Performance Compensation
| Item | Disclosure |
|---|---|
| Performance metrics tied to director pay | None disclosed; director equity is DSUs, not PSU/TSR-based; no director-specific performance metrics reported |
| Clawbacks | Company maintains legally-required and company-specific clawback policies (executive plans; no director-specific clawback disclosed) |
| Hedging/Pledging | Prohibited for directors and officers (anti-hedging and anti-pledging policies) |
Other Directorships & Interlocks
| Category | Disclosure |
|---|---|
| Compensation Committee interlocks | None: no member served as CWEN officer; no CWEN executive serves on another company board/comp committee with reciprocal overlap |
Expertise & Qualifications
- Financial leadership: Former CEO/Chairman and CFO of Merrill Lynch; extensive market, banking, and finance experience.
- Board expertise: Determined to be independent; serves as Compensation Committee Chair; Audit Committee member and qualifies as an “audit committee financial expert.”
- External industry exposure: Governance and compensation committee roles at Arconic; governance roles at Element Solutions and Hut 8 (crypto mining).
Equity Ownership
| Holder | Class A Shares | Class C Shares | Notes |
|---|---|---|---|
| E. Stanley O’Neal | — | 70,502 | Less than 1% of Class C and combined voting power; includes DSUs/DERs as noted |
| DSUs/DERs detail (beneficial ownership footnote) | — | 49,786 DSUs; 10,716 DERs | Payable in Class C upon cessation of Board service |
| Aggregate stock awards held (DSUs+DERs, directors’ table) | — | 59,559 | DSUs and any DERs thereon, as of Dec 31, 2024 |
| Anti-pledging/hedging | — | — | Directors prohibited from hedging or pledging company stock |
| Director ownership guideline | — | — | Required ownership equal to 5x annual cash retainer; restrictions on divestment until guideline met |
Governance Assessment
-
Positives:
- Independence and expertise: Board-determined independence; Audit Committee financial expert status; leadership as Compensation Committee Chair suggests strong governance competence.

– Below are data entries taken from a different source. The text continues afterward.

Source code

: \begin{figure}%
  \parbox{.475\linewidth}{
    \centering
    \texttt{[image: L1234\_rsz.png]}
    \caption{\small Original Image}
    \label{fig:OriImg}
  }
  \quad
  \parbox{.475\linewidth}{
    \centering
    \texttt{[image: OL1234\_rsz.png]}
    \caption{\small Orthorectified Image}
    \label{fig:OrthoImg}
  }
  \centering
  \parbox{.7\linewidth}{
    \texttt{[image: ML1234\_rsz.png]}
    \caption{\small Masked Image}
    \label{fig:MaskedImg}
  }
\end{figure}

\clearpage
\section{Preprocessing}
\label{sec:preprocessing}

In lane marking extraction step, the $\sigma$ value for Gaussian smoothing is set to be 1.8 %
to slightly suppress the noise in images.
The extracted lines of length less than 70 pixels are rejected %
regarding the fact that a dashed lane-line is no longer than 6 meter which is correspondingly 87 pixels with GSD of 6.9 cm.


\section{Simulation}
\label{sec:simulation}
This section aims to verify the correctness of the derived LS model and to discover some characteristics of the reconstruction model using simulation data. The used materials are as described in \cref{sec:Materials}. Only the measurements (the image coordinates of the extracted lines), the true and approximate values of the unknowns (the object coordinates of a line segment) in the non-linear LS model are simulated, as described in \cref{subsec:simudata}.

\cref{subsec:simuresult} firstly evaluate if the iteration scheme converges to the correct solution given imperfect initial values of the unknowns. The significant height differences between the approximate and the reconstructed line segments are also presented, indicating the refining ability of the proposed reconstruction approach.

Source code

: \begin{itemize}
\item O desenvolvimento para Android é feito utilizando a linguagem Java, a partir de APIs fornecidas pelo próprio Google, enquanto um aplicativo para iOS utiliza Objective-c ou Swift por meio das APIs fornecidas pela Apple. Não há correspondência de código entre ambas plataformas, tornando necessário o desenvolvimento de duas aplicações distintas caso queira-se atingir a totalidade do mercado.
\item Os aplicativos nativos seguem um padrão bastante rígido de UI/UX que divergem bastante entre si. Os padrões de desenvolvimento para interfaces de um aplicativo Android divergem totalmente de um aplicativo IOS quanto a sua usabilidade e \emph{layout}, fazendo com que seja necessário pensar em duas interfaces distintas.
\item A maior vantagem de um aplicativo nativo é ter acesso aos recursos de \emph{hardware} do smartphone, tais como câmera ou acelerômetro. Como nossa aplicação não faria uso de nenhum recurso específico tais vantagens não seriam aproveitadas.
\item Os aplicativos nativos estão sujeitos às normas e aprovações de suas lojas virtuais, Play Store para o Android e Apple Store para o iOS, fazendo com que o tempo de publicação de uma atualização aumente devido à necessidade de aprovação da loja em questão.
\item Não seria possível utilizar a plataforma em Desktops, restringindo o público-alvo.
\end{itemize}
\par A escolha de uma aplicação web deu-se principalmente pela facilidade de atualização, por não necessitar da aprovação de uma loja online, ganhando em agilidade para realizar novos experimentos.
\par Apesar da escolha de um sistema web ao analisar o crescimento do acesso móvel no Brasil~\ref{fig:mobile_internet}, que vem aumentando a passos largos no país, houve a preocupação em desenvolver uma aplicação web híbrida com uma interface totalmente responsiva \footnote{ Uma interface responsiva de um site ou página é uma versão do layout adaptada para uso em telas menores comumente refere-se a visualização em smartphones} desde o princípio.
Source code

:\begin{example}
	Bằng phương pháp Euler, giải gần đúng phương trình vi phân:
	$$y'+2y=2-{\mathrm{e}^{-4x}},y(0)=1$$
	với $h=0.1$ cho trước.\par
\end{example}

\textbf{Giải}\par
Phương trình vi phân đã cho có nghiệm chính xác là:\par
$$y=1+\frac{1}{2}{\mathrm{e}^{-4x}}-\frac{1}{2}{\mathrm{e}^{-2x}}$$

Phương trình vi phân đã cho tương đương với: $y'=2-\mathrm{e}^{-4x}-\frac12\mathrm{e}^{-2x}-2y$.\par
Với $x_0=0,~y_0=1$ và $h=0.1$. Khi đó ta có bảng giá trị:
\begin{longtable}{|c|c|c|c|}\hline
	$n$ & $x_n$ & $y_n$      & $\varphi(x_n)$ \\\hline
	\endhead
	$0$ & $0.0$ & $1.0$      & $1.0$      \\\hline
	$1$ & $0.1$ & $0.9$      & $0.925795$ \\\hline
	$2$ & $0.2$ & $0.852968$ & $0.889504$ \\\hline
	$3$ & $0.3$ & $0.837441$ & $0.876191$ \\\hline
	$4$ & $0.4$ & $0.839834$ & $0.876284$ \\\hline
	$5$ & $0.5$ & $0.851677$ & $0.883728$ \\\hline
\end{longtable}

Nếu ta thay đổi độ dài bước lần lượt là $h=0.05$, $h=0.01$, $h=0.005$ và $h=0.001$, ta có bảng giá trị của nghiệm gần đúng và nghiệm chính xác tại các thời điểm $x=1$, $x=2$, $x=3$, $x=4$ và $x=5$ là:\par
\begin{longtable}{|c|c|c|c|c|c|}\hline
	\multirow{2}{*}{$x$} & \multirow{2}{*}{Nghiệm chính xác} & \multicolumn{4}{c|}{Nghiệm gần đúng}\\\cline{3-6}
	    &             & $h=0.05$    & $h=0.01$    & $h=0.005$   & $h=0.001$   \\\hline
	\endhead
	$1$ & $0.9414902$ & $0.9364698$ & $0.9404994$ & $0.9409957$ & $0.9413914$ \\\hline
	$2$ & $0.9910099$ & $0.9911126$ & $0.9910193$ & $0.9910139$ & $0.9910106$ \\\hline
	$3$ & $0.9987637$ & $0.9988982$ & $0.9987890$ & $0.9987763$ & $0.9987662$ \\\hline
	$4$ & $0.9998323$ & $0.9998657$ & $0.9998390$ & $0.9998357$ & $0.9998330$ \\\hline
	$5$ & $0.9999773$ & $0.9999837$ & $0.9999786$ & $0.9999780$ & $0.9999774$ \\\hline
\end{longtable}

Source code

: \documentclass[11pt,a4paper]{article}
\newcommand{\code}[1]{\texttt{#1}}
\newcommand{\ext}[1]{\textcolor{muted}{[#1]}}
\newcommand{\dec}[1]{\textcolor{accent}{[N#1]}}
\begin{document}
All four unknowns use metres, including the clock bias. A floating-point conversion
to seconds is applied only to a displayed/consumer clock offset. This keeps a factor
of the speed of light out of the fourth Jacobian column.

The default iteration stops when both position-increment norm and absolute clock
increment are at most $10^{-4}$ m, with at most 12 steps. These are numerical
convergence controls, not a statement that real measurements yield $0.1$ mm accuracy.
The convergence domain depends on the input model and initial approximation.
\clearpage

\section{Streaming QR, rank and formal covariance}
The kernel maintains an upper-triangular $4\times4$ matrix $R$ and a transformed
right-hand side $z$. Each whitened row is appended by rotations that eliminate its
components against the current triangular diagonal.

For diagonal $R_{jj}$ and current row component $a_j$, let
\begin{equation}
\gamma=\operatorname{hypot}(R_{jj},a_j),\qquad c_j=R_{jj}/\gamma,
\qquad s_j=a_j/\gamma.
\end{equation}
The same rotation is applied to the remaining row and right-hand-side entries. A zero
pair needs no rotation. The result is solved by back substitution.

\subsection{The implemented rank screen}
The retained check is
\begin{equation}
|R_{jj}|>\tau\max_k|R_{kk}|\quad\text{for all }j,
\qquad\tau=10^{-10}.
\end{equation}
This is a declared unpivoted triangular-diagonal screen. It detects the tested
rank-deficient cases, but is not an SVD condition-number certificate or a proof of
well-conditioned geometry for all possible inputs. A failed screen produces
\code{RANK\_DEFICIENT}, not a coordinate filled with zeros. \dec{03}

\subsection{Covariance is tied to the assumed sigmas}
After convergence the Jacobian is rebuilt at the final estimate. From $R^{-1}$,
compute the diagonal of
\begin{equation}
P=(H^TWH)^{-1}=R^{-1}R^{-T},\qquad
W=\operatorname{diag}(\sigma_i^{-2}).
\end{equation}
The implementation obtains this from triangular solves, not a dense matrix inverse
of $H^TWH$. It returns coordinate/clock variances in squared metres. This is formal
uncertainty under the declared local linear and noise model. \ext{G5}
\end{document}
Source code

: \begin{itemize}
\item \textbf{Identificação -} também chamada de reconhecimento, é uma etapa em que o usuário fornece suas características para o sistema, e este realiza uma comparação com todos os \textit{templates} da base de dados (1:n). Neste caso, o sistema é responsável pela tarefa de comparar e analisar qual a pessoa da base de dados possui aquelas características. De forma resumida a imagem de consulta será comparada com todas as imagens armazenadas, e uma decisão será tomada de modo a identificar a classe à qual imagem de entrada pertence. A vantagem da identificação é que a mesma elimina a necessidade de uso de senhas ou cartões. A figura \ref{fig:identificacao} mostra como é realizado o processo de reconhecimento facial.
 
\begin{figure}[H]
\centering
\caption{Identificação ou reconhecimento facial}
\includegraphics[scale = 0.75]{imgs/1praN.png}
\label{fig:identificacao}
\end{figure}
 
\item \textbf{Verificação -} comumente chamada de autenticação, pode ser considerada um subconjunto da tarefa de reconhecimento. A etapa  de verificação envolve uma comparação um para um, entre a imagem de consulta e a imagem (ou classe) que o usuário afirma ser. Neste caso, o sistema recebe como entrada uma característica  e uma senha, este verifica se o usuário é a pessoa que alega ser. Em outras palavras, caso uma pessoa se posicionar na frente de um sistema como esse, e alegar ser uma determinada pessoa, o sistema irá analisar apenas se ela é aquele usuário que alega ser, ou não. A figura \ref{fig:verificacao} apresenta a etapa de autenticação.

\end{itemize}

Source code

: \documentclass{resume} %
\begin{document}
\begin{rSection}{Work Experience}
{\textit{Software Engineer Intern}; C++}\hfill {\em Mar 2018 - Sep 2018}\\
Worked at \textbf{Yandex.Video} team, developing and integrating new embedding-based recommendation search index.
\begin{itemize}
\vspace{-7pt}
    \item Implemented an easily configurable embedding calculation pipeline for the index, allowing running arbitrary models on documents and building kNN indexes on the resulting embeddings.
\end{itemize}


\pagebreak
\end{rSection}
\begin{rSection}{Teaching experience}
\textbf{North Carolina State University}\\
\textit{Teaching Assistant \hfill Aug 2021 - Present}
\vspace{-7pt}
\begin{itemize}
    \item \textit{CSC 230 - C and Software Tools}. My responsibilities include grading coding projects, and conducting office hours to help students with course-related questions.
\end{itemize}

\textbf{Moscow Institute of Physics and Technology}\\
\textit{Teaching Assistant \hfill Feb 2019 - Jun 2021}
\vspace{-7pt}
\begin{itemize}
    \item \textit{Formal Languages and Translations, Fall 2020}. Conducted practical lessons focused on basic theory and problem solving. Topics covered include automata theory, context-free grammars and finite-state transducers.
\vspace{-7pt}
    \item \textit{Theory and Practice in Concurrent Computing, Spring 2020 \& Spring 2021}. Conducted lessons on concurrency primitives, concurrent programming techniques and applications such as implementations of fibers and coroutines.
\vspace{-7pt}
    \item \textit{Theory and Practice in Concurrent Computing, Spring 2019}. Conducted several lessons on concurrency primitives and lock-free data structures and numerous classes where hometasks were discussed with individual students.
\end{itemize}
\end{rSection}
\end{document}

- Alignment: Elected to receive cash compensation in DSUs; holds meaningful DSUs/DERs; director ownership guideline of 5x cash retainer; anti-hedging/anti-pledging policy enhances alignment.
- Process quality: Compensation Committee engages independent consultant Pay Governance; delivers formal Compensation Committee Report; regular committee meetings.
- Attendance and board rigor: All directors ≥75% attendance; regular executive sessions and annual self-evaluations.
-
Watch items / structural conflicts:
- Sponsor-related transactions: Extensive related-party dealings with Clearway Energy Group (CEG) and TotalEnergies (e.g., master services, land leases, asset management fees, BESS transactions), requiring robust independent oversight; GCN Committee is responsible for related-person reviews/approvals.
- Concentrated voting power: CEG controls ~54.91% combined voting power via Class B/D; independent directors must ensure minority stockholder protections in conflict reviews and strategic decisions.
- No director-specific performance pay: Director compensation is fixed cash/equity/retainer-based without disclosed performance metrics; governance alignment relies on DSU deferrals and ownership guidelines rather than performance-contingent structures.
Overall, O’Neal’s financial acumen and compensation/governance leadership, combined with DSU deferrals, are positive alignment signals; vigilance remains warranted given CWEN’s significant related-party ecosystem and sponsor control structures, making independent committee oversight critical for investor confidence.